Instructions to follow:
Extract the lines from the first line of the records below through the line containing "## Working in", inclusive, and reproduce them exactly as written.
------ Material shown
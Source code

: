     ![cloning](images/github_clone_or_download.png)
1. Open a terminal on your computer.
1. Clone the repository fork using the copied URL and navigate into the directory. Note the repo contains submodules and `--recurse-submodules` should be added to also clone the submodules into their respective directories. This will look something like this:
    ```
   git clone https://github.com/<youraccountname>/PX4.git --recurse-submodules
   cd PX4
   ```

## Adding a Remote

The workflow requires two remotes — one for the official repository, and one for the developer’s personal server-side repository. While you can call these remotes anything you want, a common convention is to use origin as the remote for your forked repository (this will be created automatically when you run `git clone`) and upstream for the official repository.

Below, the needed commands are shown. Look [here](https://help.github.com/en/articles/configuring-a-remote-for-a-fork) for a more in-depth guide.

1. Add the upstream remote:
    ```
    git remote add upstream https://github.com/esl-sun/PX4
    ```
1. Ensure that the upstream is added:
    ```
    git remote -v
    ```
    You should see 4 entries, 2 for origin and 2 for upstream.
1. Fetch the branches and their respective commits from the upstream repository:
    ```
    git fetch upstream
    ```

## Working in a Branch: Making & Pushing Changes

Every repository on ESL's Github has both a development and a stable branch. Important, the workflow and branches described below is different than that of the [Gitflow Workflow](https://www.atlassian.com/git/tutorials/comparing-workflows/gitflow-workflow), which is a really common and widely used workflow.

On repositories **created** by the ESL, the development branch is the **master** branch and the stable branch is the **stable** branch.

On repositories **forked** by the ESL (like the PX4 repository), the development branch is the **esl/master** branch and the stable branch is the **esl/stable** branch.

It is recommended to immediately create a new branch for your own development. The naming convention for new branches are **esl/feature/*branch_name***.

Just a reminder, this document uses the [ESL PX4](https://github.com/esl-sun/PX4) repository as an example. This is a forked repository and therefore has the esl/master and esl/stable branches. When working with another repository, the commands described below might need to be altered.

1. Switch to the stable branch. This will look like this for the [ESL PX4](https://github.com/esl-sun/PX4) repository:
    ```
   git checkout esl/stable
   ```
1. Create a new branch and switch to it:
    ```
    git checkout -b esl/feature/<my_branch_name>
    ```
------------
Output for this task:
Source code

:     ![cloning](images/github_clone_or_download.png)
1. Open a terminal on your computer.
1. Clone the repository fork using the copied URL and navigate into the directory. Note the repo contains submodules and `--recurse-submodules` should be added to also clone the submodules into their respective directories. This will look something like this:
    ```
   git clone https://github.com/<youraccountname>/PX4.git --recurse-submodules
   cd PX4
   ```

## Adding a Remote

The workflow requires two remotes — one for the official repository, and one for the developer’s personal server-side repository. While you can call these remotes anything you want, a common convention is to use origin as the remote for your forked repository (this will be created automatically when you run `git clone`) and upstream for the official repository.

Below, the needed commands are shown. Look [here](https://help.github.com/en/articles/configuring-a-remote-for-a-fork) for a more in-depth guide.

1. Add the upstream remote:
    ```
    git remote add upstream https://github.com/esl-sun/PX4
    ```
1. Ensure that the upstream is added:
    ```
    git remote -v
    ```
    You should see 4 entries, 2 for origin and 2 for upstream.
1. Fetch the branches and their respective commits from the upstream repository:
    ```
    git fetch upstream
    ```

## Working in a Branch: Making & Pushing Changes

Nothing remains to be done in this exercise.